#### Exercise prompt:
The lines to copy from the listing below are those that contain the string "HockeyApp".

(Beginning of The input)

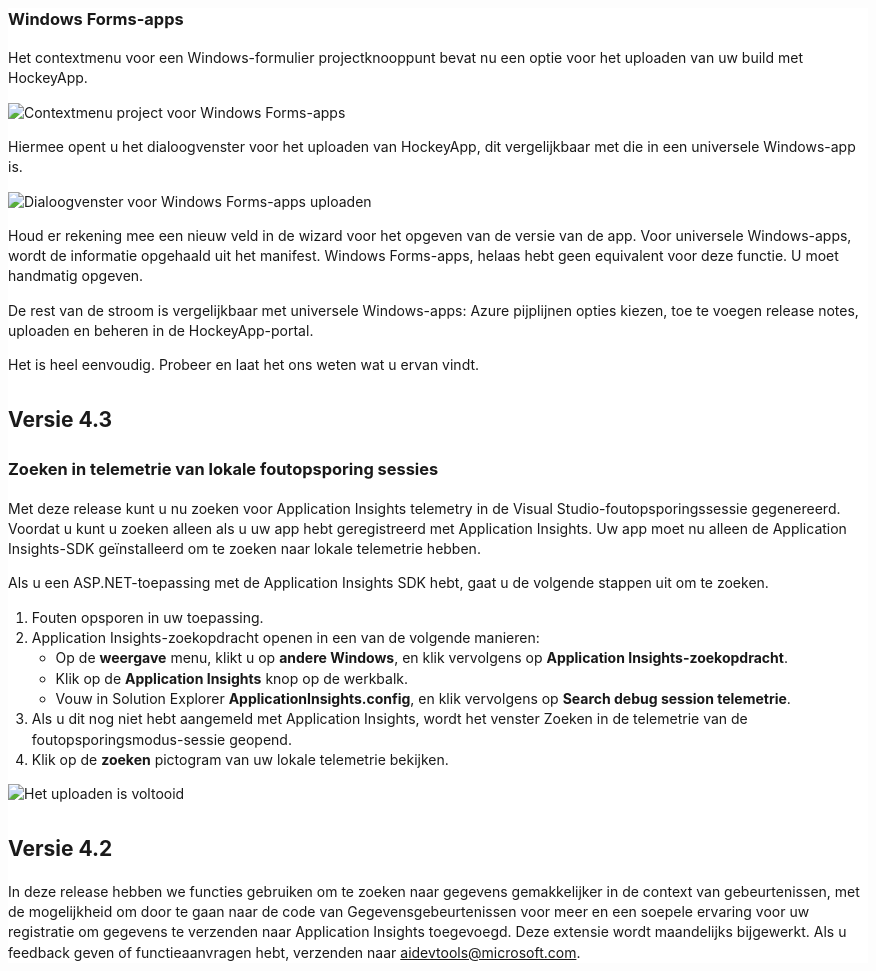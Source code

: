 ### <a name="windows-forms-apps"></a>Windows Forms-apps
Het contextmenu voor een Windows-formulier projectknooppunt bevat nu een optie voor het uploaden van uw build met HockeyApp.

![Contextmenu project voor Windows Forms-apps](./media/release-notes-vsix/WinFormContextMenu.png)

Hiermee opent u het dialoogvenster voor het uploaden van HockeyApp, dit vergelijkbaar met die in een universele Windows-app is.

![Dialoogvenster voor Windows Forms-apps uploaden](./media/release-notes-vsix/WinFormsUploadDialog.png)

Houd er rekening mee een nieuw veld in de wizard voor het opgeven van de versie van de app. Voor universele Windows-apps, wordt de informatie opgehaald uit het manifest. Windows Forms-apps, helaas hebt geen equivalent voor deze functie. U moet handmatig opgeven.

De rest van de stroom is vergelijkbaar met universele Windows-apps: Azure pijplijnen opties kiezen, toe te voegen release notes, uploaden en beheren in de HockeyApp-portal.

Het is heel eenvoudig. Probeer en laat het ons weten wat u ervan vindt.

## <a name="version-43"></a>Versie 4.3
### <a name="search-telemetry-from-local-debug-sessions"></a>Zoeken in telemetrie van lokale foutopsporing sessies
Met deze release kunt u nu zoeken voor Application Insights telemetry in de Visual Studio-foutopsporingssessie gegenereerd. Voordat u kunt u zoeken alleen als u uw app hebt geregistreerd met Application Insights. Uw app moet nu alleen de Application Insights-SDK geïnstalleerd om te zoeken naar lokale telemetrie hebben.

Als u een ASP.NET-toepassing met de Application Insights SDK hebt, gaat u de volgende stappen uit om te zoeken.

1. Fouten opsporen in uw toepassing.
2. Application Insights-zoekopdracht openen in een van de volgende manieren:
   * Op de **weergave** menu, klikt u op **andere Windows**, en klik vervolgens op **Application Insights-zoekopdracht**.
   * Klik op de **Application Insights** knop op de werkbalk.
   * Vouw in Solution Explorer **ApplicationInsights.config**, en klik vervolgens op **Search debug session telemetrie**.
3. Als u dit nog niet hebt aangemeld met Application Insights, wordt het venster Zoeken in de telemetrie van de foutopsporingsmodus-sessie geopend.
4. Klik op de **zoeken** pictogram van uw lokale telemetrie bekijken.

![Het uploaden is voltooid](./media/release-notes-vsix/LocalSearch.png)

## <a name="version-42"></a>Versie 4.2
In deze release hebben we functies gebruiken om te zoeken naar gegevens gemakkelijker in de context van gebeurtenissen, met de mogelijkheid om door te gaan naar de code van Gegevensgebeurtenissen voor meer en een soepele ervaring voor uw registratie om gegevens te verzenden naar Application Insights toegevoegd. Deze extensie wordt maandelijks bijgewerkt. Als u feedback geven of functieaanvragen hebt, verzenden naar aidevtools@microsoft.com.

(End of The input)

#### Solution for this task:
Het contextmenu voor een Windows-formulier projectknooppunt bevat nu een optie voor het uploaden van uw build met HockeyApp.
Hiermee opent u het dialoogvenster voor het uploaden van HockeyApp, dit vergelijkbaar met die in een universele Windows-app is.
De rest van de stroom is vergelijkbaar met universele Windows-apps: Azure pijplijnen opties kiezen, toe te voegen release notes, uploaden en beheren in de HockeyApp-portal.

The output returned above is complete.